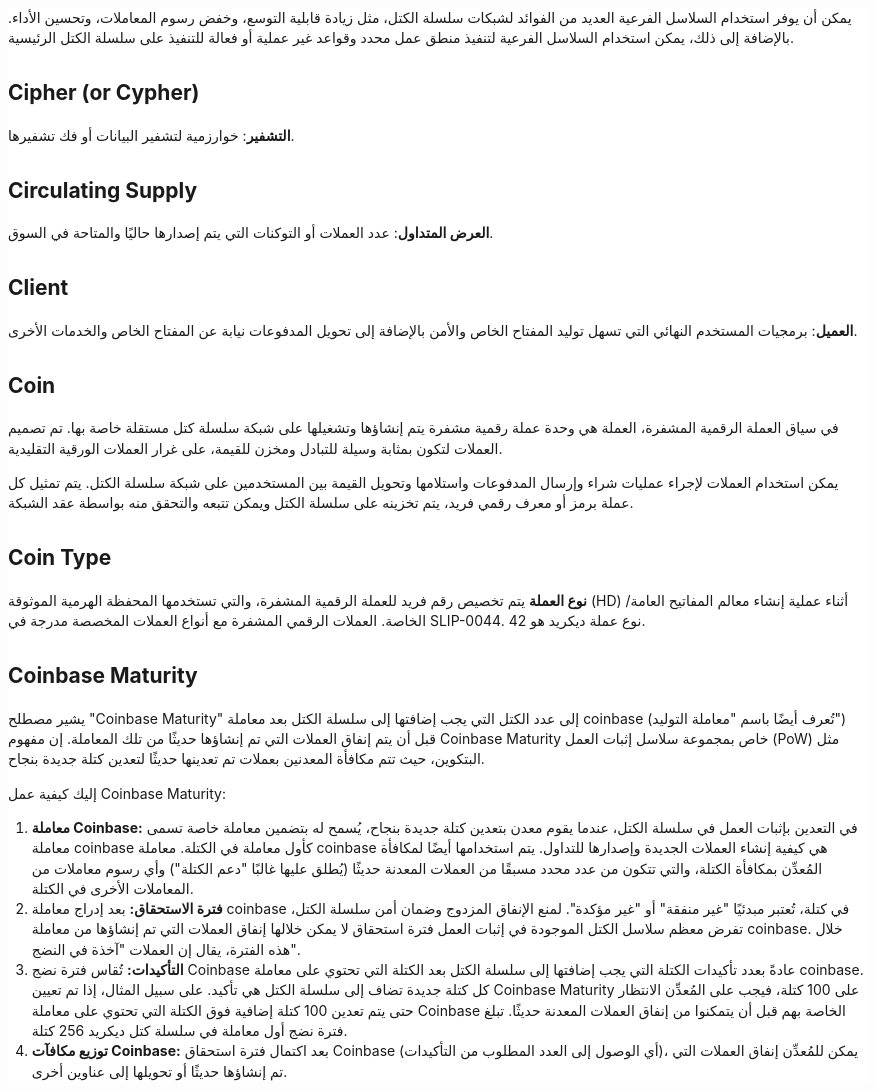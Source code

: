 يمكن أن يوفر استخدام السلاسل الفرعية العديد من الفوائد لشبكات سلسلة الكتل، مثل زيادة قابلية التوسع، وخفض رسوم المعاملات، وتحسين الأداء. بالإضافة إلى ذلك، يمكن استخدام السلاسل الفرعية لتنفيذ منطق عمل محدد وقواعد غير عملية أو فعالة للتنفيذ على سلسلة الكتل الرئيسية.

## Cipher (or Cypher)

**التشفير**: خوارزمية لتشفير البيانات أو فك تشفيرها.

## Circulating Supply

**العرض المتداول**: عدد العملات  أو التوكنات التي يتم إصدارها حاليًا والمتاحة في السوق.

## Client

**العميل**: برمجيات المستخدم النهائي التي تسهل توليد المفتاح الخاص والأمن بالإضافة إلى تحويل المدفوعات نيابة عن المفتاح الخاص والخدمات الأخرى.

## Coin

في سياق العملة الرقمية المشفرة، العملة هي وحدة عملة رقمية مشفرة يتم إنشاؤها وتشغيلها على شبكة سلسلة كتل مستقلة خاصة بها. تم تصميم العملات لتكون بمثابة وسيلة للتبادل ومخزن للقيمة، على غرار العملات الورقية التقليدية.

يمكن استخدام العملات لإجراء عمليات شراء وإرسال المدفوعات واستلامها وتحويل القيمة بين المستخدمين على شبكة سلسلة الكتل. يتم تمثيل كل عملة برمز أو معرف رقمي فريد، يتم تخزينه على سلسلة الكتل ويمكن تتبعه والتحقق منه بواسطة عقد الشبكة.

## Coin Type

**نوع العملة** يتم تخصيص رقم فريد للعملة الرقمية المشفرة، والتي تستخدمها المحفظة الهرمية الموثوقة (HD) أثناء عملية إنشاء معالم المفاتيح العامة/الخاصة. العملات الرقمي المشفرة مع أنواع العملات المخصصة مدرجة في SLIP-0044. نوع عملة ديكريد هو 42.

## Coinbase Maturity

يشير مصطلح "Coinbase Maturity" إلى عدد الكتل التي يجب إضافتها إلى سلسلة الكتل بعد معاملة coinbase (تُعرف أيضًا باسم "معاملة التوليد") قبل أن يتم إنفاق العملات التي تم إنشاؤها حديثًا من تلك المعاملة. إن مفهوم Coinbase Maturity خاص بمجموعة سلاسل إثبات العمل (PoW) مثل البتكوين، حيث تتم مكافأة المعدنين بعملات تم تعدينها حديثًا لتعدين كتلة جديدة بنجاح.

إليك كيفية عمل Coinbase Maturity:

1. **معاملة Coinbase:** في التعدين بإثبات العمل في سلسلة الكتل، عندما يقوم معدن بتعدين كتلة جديدة بنجاح، يُسمح له بتضمين معاملة خاصة تسمى معاملة coinbase كأول معاملة في الكتلة. معاملة coinbase هي كيفية إنشاء العملات الجديدة وإصدارها للتداول. يتم استخدامها أيضًا لمكافأة المُعدِّن بمكافأة الكتلة، والتي تتكون من عدد محدد مسبقًا من العملات المعدنة حديثًا (يُطلق عليها غالبًا "دعم الكتلة") وأي رسوم معاملات من المعاملات الأخرى في الكتلة.
2. **فترة الاستحقاق:** بعد إدراج معاملة coinbase في كتلة، تُعتبر مبدئيًا "غير منفقة" أو "غير مؤكدة". لمنع الإنفاق المزدوج وضمان أمن سلسلة الكتل، تفرض معظم سلاسل الكتل الموجودة في إثبات العمل فترة استحقاق لا يمكن خلالها إنفاق العملات التي تم إنشاؤها من معاملة coinbase. خلال هذه الفترة، يقال إن العملات "آخذة في النضج".
3. **التأكيدات:** تُقاس فترة نضج Coinbase عادةً بعدد تأكيدات الكتلة التي يجب إضافتها إلى سلسلة الكتل بعد الكتلة التي تحتوي على معاملة coinbase. كل كتلة جديدة تضاف إلى سلسلة الكتل هي تأكيد. على سبيل المثال، إذا تم تعيين Coinbase Maturity على 100 كتلة، فيجب على المُعدِّن الانتظار حتى يتم تعدين 100 كتلة إضافية فوق الكتلة التي تحتوي على معاملة Coinbase الخاصة بهم قبل أن يتمكنوا من إنفاق العملات المعدنة حديثًا.
تبلغ فترة نضج أول معاملة في سلسلة كتل ديكريد 256 كتلة.
4. **توزيع مكافآت Coinbase:** بعد اكتمال فترة استحقاق Coinbase (أي الوصول إلى العدد المطلوب من التأكيدات)، يمكن للمُعدِّن إنفاق العملات التي تم إنشاؤها حديثًا أو تحويلها إلى عناوين أخرى.
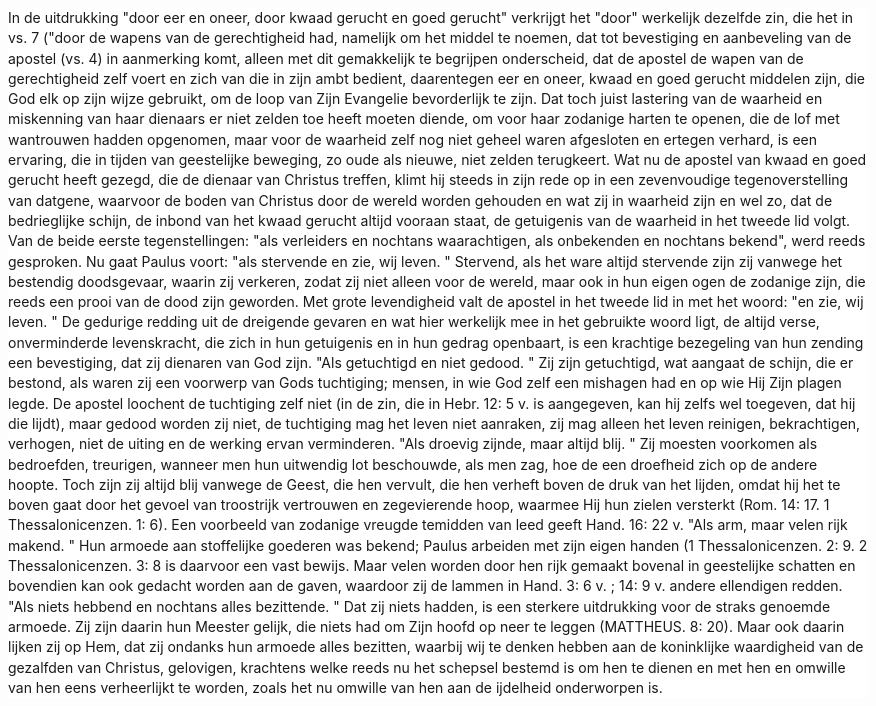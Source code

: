 In de uitdrukking "door eer en oneer, door kwaad gerucht en goed gerucht" verkrijgt het "door" werkelijk dezelfde zin, die het in vs. 7 ("door de wapens van de gerechtigheid had, namelijk om het middel te noemen, dat tot bevestiging en aanbeveling van de apostel (vs. 4) in aanmerking komt, alleen met dit gemakkelijk te begrijpen onderscheid, dat de apostel de wapen van de gerechtigheid zelf voert en zich van die in zijn ambt bedient, daarentegen eer en oneer, kwaad en goed gerucht middelen zijn, die God elk op zijn wijze gebruikt, om de loop van Zijn Evangelie bevorderlijk te zijn. Dat toch juist lastering van de waarheid en miskenning van haar dienaars er niet zelden toe heeft moeten diende, om voor haar zodanige harten te openen, die de lof met wantrouwen hadden opgenomen, maar voor de waarheid zelf nog niet geheel waren afgesloten en ertegen verhard, is een ervaring, die in tijden van geestelijke beweging, zo oude als nieuwe, niet zelden terugkeert. Wat nu de apostel van kwaad en goed gerucht heeft gezegd, die de dienaar van Christus treffen, klimt hij steeds in zijn rede op in een zevenvoudige tegenoverstelling van datgene, waarvoor de boden van Christus door de wereld worden gehouden en wat zij in waarheid zijn en wel zo, dat de bedrieglijke schijn, de inbond van het kwaad gerucht altijd vooraan staat, de getuigenis van de waarheid in het tweede lid volgt. Van de beide eerste tegenstellingen: "als verleiders en nochtans waarachtigen, als onbekenden en nochtans bekend", werd reeds gesproken. Nu gaat Paulus voort: "als stervende en zie, wij leven. " Stervend, als het ware altijd stervende zijn zij vanwege het bestendig doodsgevaar, waarin zij verkeren, zodat zij niet alleen voor de wereld, maar ook in hun eigen ogen de zodanige zijn, die reeds een prooi van de dood zijn geworden. Met grote levendigheid valt de apostel in het tweede lid in met het woord: "en zie, wij leven. " De gedurige redding uit de dreigende gevaren en wat hier werkelijk mee in het gebruikte woord ligt, de altijd verse, onverminderde levenskracht, die zich in hun getuigenis en in hun gedrag openbaart, is een krachtige bezegeling van hun zending een bevestiging, dat zij dienaren van God zijn. "Als getuchtigd en niet gedood. " Zij zijn getuchtigd, wat aangaat de schijn, die er bestond, als waren zij een voorwerp van Gods tuchtiging; mensen, in wie God zelf een mishagen had en op wie Hij Zijn plagen legde. De apostel loochent de tuchtiging zelf niet (in de zin, die in Hebr. 12: 5 v. is aangegeven, kan hij zelfs wel toegeven, dat hij die lijdt), maar gedood worden zij niet, de tuchtiging mag het leven niet aanraken, zij mag alleen het leven reinigen, bekrachtigen, verhogen, niet de uiting en de werking ervan verminderen. "Als droevig zijnde, maar altijd blij. " Zij moesten voorkomen als bedroefden, treurigen, wanneer men hun uitwendig lot beschouwde, als men zag, hoe de een droefheid zich op de andere hoopte. Toch zijn zij altijd blij vanwege de Geest, die hen vervult, die hen verheft boven de druk van het lijden, omdat hij het te boven gaat door het gevoel van troostrijk vertrouwen en zegevierende hoop, waarmee Hij hun zielen versterkt (Rom. 14: 17. 1 Thessalonicenzen. 1: 6). Een voorbeeld van zodanige vreugde temidden van leed geeft Hand. 16: 22 v. "Als arm, maar velen rijk makend. " Hun armoede aan stoffelijke goederen was bekend; Paulus arbeiden met	zijn eigen handen (1 Thessalonicenzen. 2: 9. 2 Thessalonicenzen. 3: 8 is daarvoor een vast bewijs. Maar velen worden door hen rijk gemaakt bovenal in geestelijke schatten en bovendien kan ook gedacht worden aan de gaven, waardoor zij de lammen in Hand. 3: 6 v. ; 14: 9 v. andere ellendigen redden. "Als niets hebbend en nochtans alles bezittende. " Dat zij niets hadden, is een sterkere uitdrukking voor de straks genoemde armoede. Zij zijn daarin hun Meester gelijk, die niets had om Zijn hoofd op neer te leggen (MATTHEUS. 8: 20). Maar ook daarin lijken zij op Hem, dat zij ondanks hun armoede alles bezitten, waarbij wij te denken hebben aan de koninklijke waardigheid van de gezalfden van Christus, gelovigen, krachtens welke reeds nu het schepsel bestemd is om hen te dienen en met hen en omwille van hen eens verheerlijkt te worden, zoals het nu omwille van hen aan de ijdelheid onderworpen is.
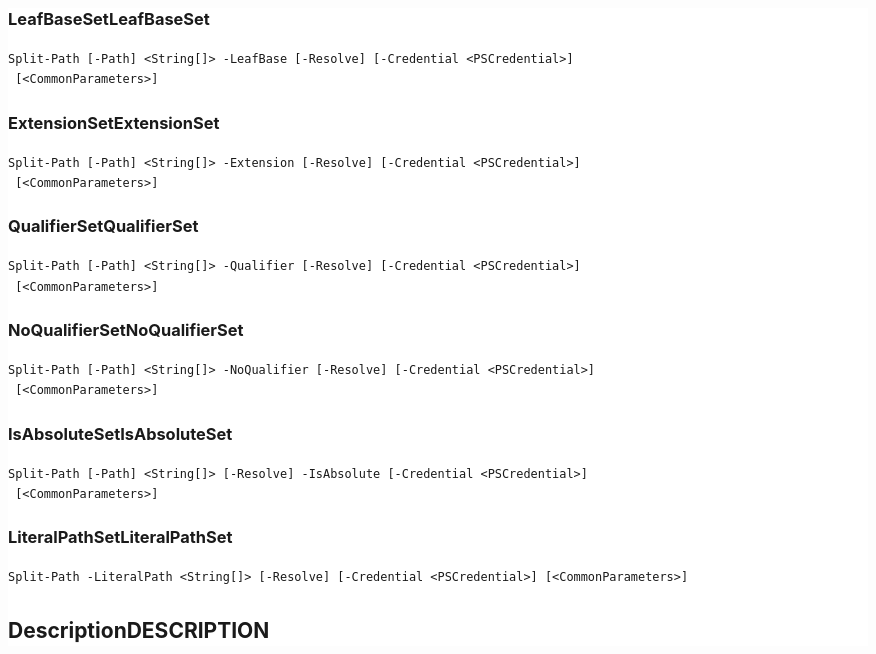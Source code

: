 ### <span data-ttu-id="d924c-109">LeafBaseSet</span><span class="sxs-lookup"><span data-stu-id="d924c-109">LeafBaseSet</span></span>

```
Split-Path [-Path] <String[]> -LeafBase [-Resolve] [-Credential <PSCredential>]
 [<CommonParameters>]
```

### <span data-ttu-id="d924c-110">ExtensionSet</span><span class="sxs-lookup"><span data-stu-id="d924c-110">ExtensionSet</span></span>

```
Split-Path [-Path] <String[]> -Extension [-Resolve] [-Credential <PSCredential>]
 [<CommonParameters>]
```

### <span data-ttu-id="d924c-111">QualifierSet</span><span class="sxs-lookup"><span data-stu-id="d924c-111">QualifierSet</span></span>

```
Split-Path [-Path] <String[]> -Qualifier [-Resolve] [-Credential <PSCredential>]
 [<CommonParameters>]
```

### <span data-ttu-id="d924c-112">NoQualifierSet</span><span class="sxs-lookup"><span data-stu-id="d924c-112">NoQualifierSet</span></span>

```
Split-Path [-Path] <String[]> -NoQualifier [-Resolve] [-Credential <PSCredential>]
 [<CommonParameters>]
```

### <span data-ttu-id="d924c-113">IsAbsoluteSet</span><span class="sxs-lookup"><span data-stu-id="d924c-113">IsAbsoluteSet</span></span>

```
Split-Path [-Path] <String[]> [-Resolve] -IsAbsolute [-Credential <PSCredential>]
 [<CommonParameters>]
```

### <span data-ttu-id="d924c-114">LiteralPathSet</span><span class="sxs-lookup"><span data-stu-id="d924c-114">LiteralPathSet</span></span>

```
Split-Path -LiteralPath <String[]> [-Resolve] [-Credential <PSCredential>] [<CommonParameters>]
```

## <span data-ttu-id="d924c-115">Description</span><span class="sxs-lookup"><span data-stu-id="d924c-115">DESCRIPTION</span></span>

++++++++++++++++++++

Reproduce every line above containing "المشفرة".

في سياق العملة الرقمية المشفرة، العملة هي وحدة عملة رقمية مشفرة يتم إنشاؤها وتشغيلها على شبكة سلسلة كتل مستقلة خاصة بها. تم تصميم العملات لتكون بمثابة وسيلة للتبادل ومخزن للقيمة، على غرار العملات الورقية التقليدية.
**نوع العملة** يتم تخصيص رقم فريد للعملة الرقمية المشفرة، والتي تستخدمها المحفظة الهرمية الموثوقة (HD) أثناء عملية إنشاء معالم المفاتيح العامة/الخاصة. العملات الرقمي المشفرة مع أنواع العملات المخصصة مدرجة في SLIP-0044. نوع عملة ديكريد هو 42.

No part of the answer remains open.